НЕСКОЛЬКО СЛОВ О ЕВГЕНИИ МИКЕЛАДЗЕ
НЕСКОЛЬКО СЛОВ О ЕВГЕНИИ МИКЕЛАДЗЕ
Я познакомился с ним в Ленинграде осенью 1928 года. Помню, я вошел в комнату — это было у Лили Гварамадзе — увидел композитора Иону Туския с его до блеска выбритой головой, вечно смеющимися глазами и протянутым вперед пальцем, обещающим какую-нибудь веселую историю, еще нескольких тбилиссцев и на низеньком пуфике возле дивана светловолосого молодого человека с маленькими горящими ушами, с мужественным, серьезным и, я бы сказал, озабоченным красивым лицом, на котором чуть припухлые и словно скорбные губы большого красиво очерченного рта создавали прекрасную гармонию э сочетании с умным, открытым и твердым взглядом светлых и ясных глаз. Он встал — оказался статным и даже высоким. Фигура у него была необычная — мужественная, крепкая — не такая, какую мы связываем с представлением о дирижере. Помню его большие музыкальные руки, его горячее и крепкое пожатие.

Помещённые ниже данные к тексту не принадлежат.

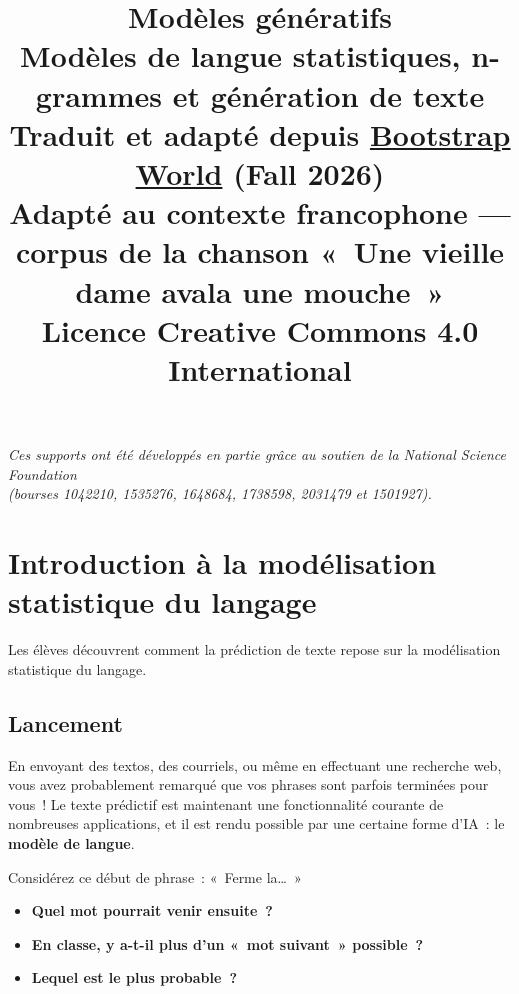 \documentclass[12pt,a4paper]{article}
\title{%
  \vspace{-2cm}
  {\Huge\bfseries Modèles génératifs}\\[0.5em]
  {\large Modèles de langue statistiques, n-grammes et génération de texte}\\[1em]
  {\normalsize Traduit et adapté depuis \href{https://www.bootstrapworld.org/materials/fall2026/en-us/lessons/stat-lang-models-generating-text/}{Bootstrap World} (Fall 2026)}\\
  {\normalsize Adapté au contexte francophone — corpus de la chanson «~Une vieille dame avala une mouche~»}\\[0.5em]
  {\normalsize Licence Creative Commons 4.0 International}
}
\date{}
\author{}
\begin{document}
\maketitle
\thispagestyle{empty}

\vspace{2cm}
\begin{center}
  \textit{Ces supports ont été développés en partie grâce au soutien de la National Science Foundation\\
  (bourses 1042210, 1535276, 1648684, 1738598, 2031479 et 1501927).}
\end{center}

\newpage
\tableofcontents
\newpage

\section{Introduction à la modélisation statistique du langage}

\begin{overviewbox}
  Les élèves découvrent comment la prédiction de texte repose sur la modélisation statistique du langage.
\end{overviewbox}

\subsection{Lancement}

En envoyant des textos, des courriels, ou même en effectuant une recherche web, vous avez probablement remarqué que vos phrases sont parfois terminées pour vous~! Le texte prédictif est maintenant une fonctionnalité courante de nombreuses applications, et il est rendu possible par une certaine forme d'IA~: le \textbf{modèle de langue}.

Considérez ce début de phrase~: «~Ferme la…~»

\begin{thinkbox}
  \begin{itemize}
    \item \textbf{Quel mot pourrait venir ensuite~?}
    \item \textbf{En classe, y a-t-il plus d'un «~mot suivant~» possible~?}
    \item \textbf{Lequel est le plus probable~?}
  \end{itemize}
\end{thinkbox}
\end{document}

О чем шел тогда разговор теперь уже не восстановить. Но облик его с того вечера стоит в моей памяти неотступно. Он вежлив, корректен, разговаривая с вами склоняется немного вперед. Эта вежливость без преувеличений и без подчеркиваний сочеталась у него с полной свободой прямых, нелицеприятных суждений о людях и об искусстве, иногда очень резких. Потом, познакомившись ближе, я узнал, что сдержанные манеры облекали быстрые переходы и пламенный, порою неудержимый темперамент.

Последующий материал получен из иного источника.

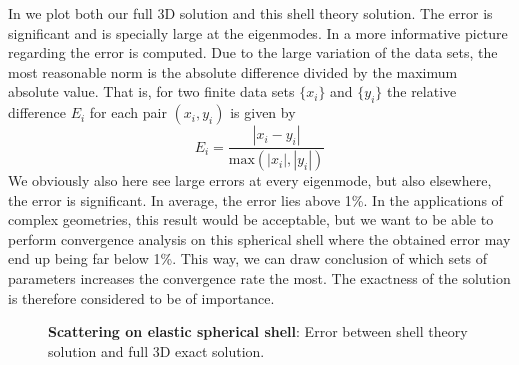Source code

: In  we plot both our full 3D solution and this shell theory solution. The error is significant and is specially large at the eigenmodes. In  a more informative picture regarding the error is computed. Due to the large variation of the data sets, the most reasonable norm is the absolute difference divided by the maximum absolute value. That is, for two finite data sets $\{x_i\}$ and $\{y_i\}$ the relative difference $E_i$ for each pair $(x_i,y_i)$ is given by
\begin{equation}\label{Eq2:absoluteRelDiffNew}
	E_i = \frac{| x_i - y_i|}{\mathrm{max}(|x_i|, |y_i|)}
\end{equation}
We obviously also here see large errors at every eigenmode, but also elsewhere, the error is significant. In average, the error lies above 1\%. In the applications of complex geometries, this result would be acceptable, but we want to be able to perform convergence analysis on this spherical shell where the obtained error may end up being far below 1\%. This way, we can draw conclusion of which sets of parameters increases the convergence rate the most. The exactness of the solution is therefore considered to be of importance.
\begin{figure}
	\centering
	\ifplotData
	\fi
	\caption[Error between shell theory solution and full 3D exact solution]{\textbf{Scattering on elastic spherical shell}: Error between shell theory solution and full 3D exact solution.}
\label{Fig2:shellTheory3DcomparisonError}
\end{figure}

— На чем он играет? — спросил я Иону Туския.
— Великолепный валторнист! Он еще подростком в Тбилиси играл в оркестре у Мизандари. Тот его обожал как сына. Женя очень способный дирижер. Гаук его хвалит очень.
Я вернулся к Микеладзе. Разговаривая, формулируя мысль, он, не прерывая речи, отводил иногда взгляд в сторону, и, устремив глаза мимо вашей головы куда-то вдаль и словно увидев там нужную ему мысль или образ, возвращался к вам взглядом и смотрел на вас твердо и убежденно. Уже тогда, в первых с ним разговорах, я почувствовал силу его характера, точность и убедительность суждений. Потом-то я уразумел окончательно, что даже его спокойный ответ, даже терпеливое разъяснение заключали такой волевой посыл, что буквально парализовали способность спорить, — вы торопились найти оборонительную позицию, но, покуда искали ее, он выдвигал перед вами новые доводы и вы уступали, чувствуя его право вести вас, внушать свое отношение к музыкальному сочинению, и к исполнителю. Он был старше нас — людей одного поколения с ним. Не только годами, а еще больше опытом, зрелостью.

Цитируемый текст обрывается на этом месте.